== Segment start ==
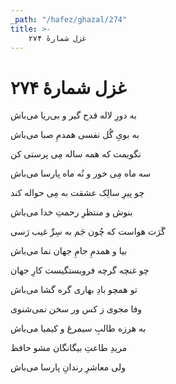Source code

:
 ```yaml
---
_path: "/hafez/ghazal/274"
title: >-
    غزل شمارهٔ ۲۷۴
---
```

# غزل شمارهٔ ۲۷۴

<div class="b" id="bn1"><div class="m1"><p>به دورِ لاله قدح گیر و بی‌ریا می‌باش</p></div>
<div class="m2"><p>به بویِ گُل نفسی همدمِ صبا می‌باش</p></div></div>
<div class="b" id="bn2"><div class="m1"><p>نگویمت که همه ساله مِی پرستی کن</p></div>
<div class="m2"><p>سه ماه مِی خور و نُه ماه پارسا می‌باش</p></div></div>
<div class="b" id="bn3"><div class="m1"><p>چو پیرِ سالِک عشقت به مِی حواله کند</p></div>
<div class="m2"><p>بنوش و منتظرِ رحمتِ خدا می‌باش</p></div></div>
<div class="b" id="bn4"><div class="m1"><p>گَرَت هواست که چُون جَم به سِرِّ غیب رَسی</p></div>
<div class="m2"><p>بیا و همدمِ جامِ جهان نما می‌باش</p></div></div>
<div class="b" id="bn5"><div class="m1"><p>چو غنچه گرچه فروبستگیست کارِ جهان</p></div>
<div class="m2"><p>تو همچو بادِ بهاری گره گشا می‌باش</p></div></div>
<div class="b" id="bn6"><div class="m1"><p>وفا مجوی ز کس ور سخن نمی‌شنوی</p></div>
<div class="m2"><p>به هرزه طالبِ سیمرغ و کیمیا می‌باش</p></div></div>
<div class="b" id="bn7"><div class="m1"><p>مریدِ طاعتِ بیگانگان مشو حافظ</p></div>
<div class="m2"><p>ولی معاشرِ رندانِ پارسا می‌باش</p></div></div>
== Segment end ==
Aim of the task => Wherever a line in the entries holds "جهان", copy that line.

Response below =>
<div class="m2"><p>بیا و همدمِ جامِ جهان نما می‌باش</p></div></div>
<div class="b" id="bn5"><div class="m1"><p>چو غنچه گرچه فروبستگیست کارِ جهان</p></div>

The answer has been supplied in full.